== YOUR TASK ==
Print word for word the first line of the listing below and every line after it, through the line with "mask = 10.000000". Leave out the pictures and the rest.

== RECORDED INFORMATION ==

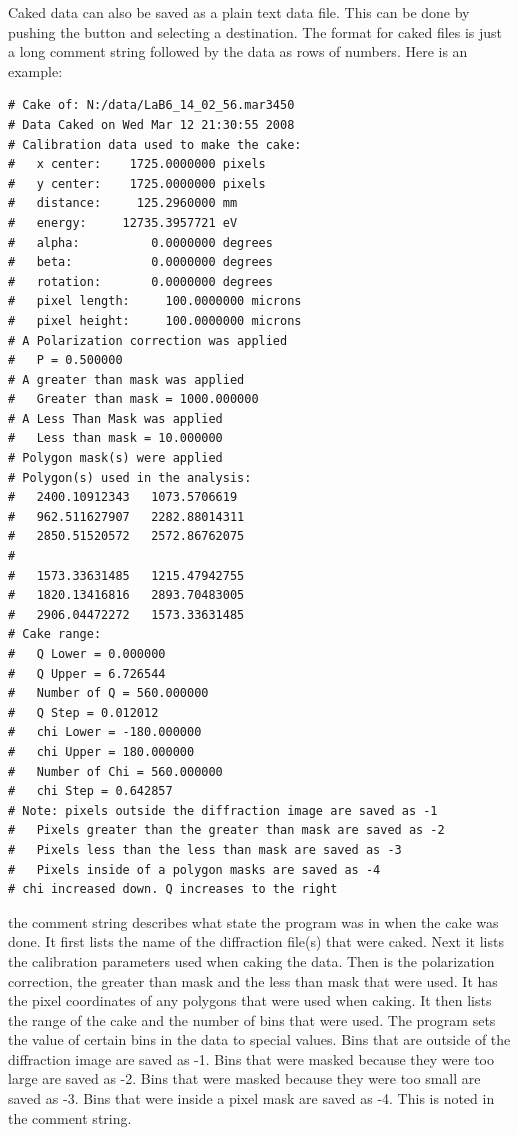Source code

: Caked data can also be saved as a plain text data file.
This can be done by pushing the  button and
selecting a destination. The format for caked files is just
a long comment string followed by the data as rows of numbers.
Here is an example:
\begin{lstlisting}[caption={'caked\_data.dat'}]
# Cake of: N:/data/LaB6_14_02_56.mar3450 
# Data Caked on Wed Mar 12 21:30:55 2008
# Calibration data used to make the cake:
#   x center:    1725.0000000 pixels
#   y center:    1725.0000000 pixels
#   distance:     125.2960000 mm
#   energy:     12735.3957721 eV
#   alpha:          0.0000000 degrees
#   beta:           0.0000000 degrees
#   rotation:       0.0000000 degrees
#   pixel length:     100.0000000 microns
#   pixel height:     100.0000000 microns
# A Polarization correction was applied
#   P = 0.500000
# A greater than mask was applied
#   Greater than mask = 1000.000000
# A Less Than Mask was applied
#   Less than mask = 10.000000
# Polygon mask(s) were applied
# Polygon(s) used in the analysis:
#   2400.10912343	1073.5706619
#   962.511627907	2282.88014311
#   2850.51520572	2572.86762075
#
#   1573.33631485	1215.47942755
#   1820.13416816	2893.70483005
#   2906.04472272	1573.33631485
# Cake range:
#   Q Lower = 0.000000
#   Q Upper = 6.726544
#   Number of Q = 560.000000
#   Q Step = 0.012012
#   chi Lower = -180.000000
#   chi Upper = 180.000000
#   Number of Chi = 560.000000
#   chi Step = 0.642857
# Note: pixels outside the diffraction image are saved as -1
#   Pixels greater than the greater than mask are saved as -2
#   Pixels less than the less than mask are saved as -3
#   Pixels inside of a polygon masks are saved as -4
# chi increased down. Q increases to the right
\end{lstlisting}
the comment string describes what state the program was in when the 
cake was done. It first lists the name of the diffraction 
file(s) that were caked. Next it lists the calibration parameters 
used when caking the data. Then is the polarization correction, the greater 
than mask and the less than mask that were used. It has the pixel 
coordinates of any polygons that were used when caking.  It then lists 
the range of the cake and the number of bins that were used.
The program sets the value of certain bins in the data
to special values. Bins that are outside of the diffraction
image are saved as -1. Bins that were masked because they were too 
large are saved as -2. Bins that were masked because they were too 
small are saved as -3. Bins that were inside a pixel mask are saved 
as -4. This is noted in the comment string.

== FINISHED EXERCISE ==
Source code

: Caked data can also be saved as a plain text data file.
This can be done by pushing the  button and
selecting a destination. The format for caked files is just
a long comment string followed by the data as rows of numbers.
Here is an example:
\begin{lstlisting}[caption={'caked\_data.dat'}]
# Cake of: N:/data/LaB6_14_02_56.mar3450 
# Data Caked on Wed Mar 12 21:30:55 2008
# Calibration data used to make the cake:
#   x center:    1725.0000000 pixels
#   y center:    1725.0000000 pixels
#   distance:     125.2960000 mm
#   energy:     12735.3957721 eV
#   alpha:          0.0000000 degrees
#   beta:           0.0000000 degrees
#   rotation:       0.0000000 degrees
#   pixel length:     100.0000000 microns
#   pixel height:     100.0000000 microns
# A Polarization correction was applied
#   P = 0.500000
# A greater than mask was applied
#   Greater than mask = 1000.000000
# A Less Than Mask was applied
#   Less than mask = 10.000000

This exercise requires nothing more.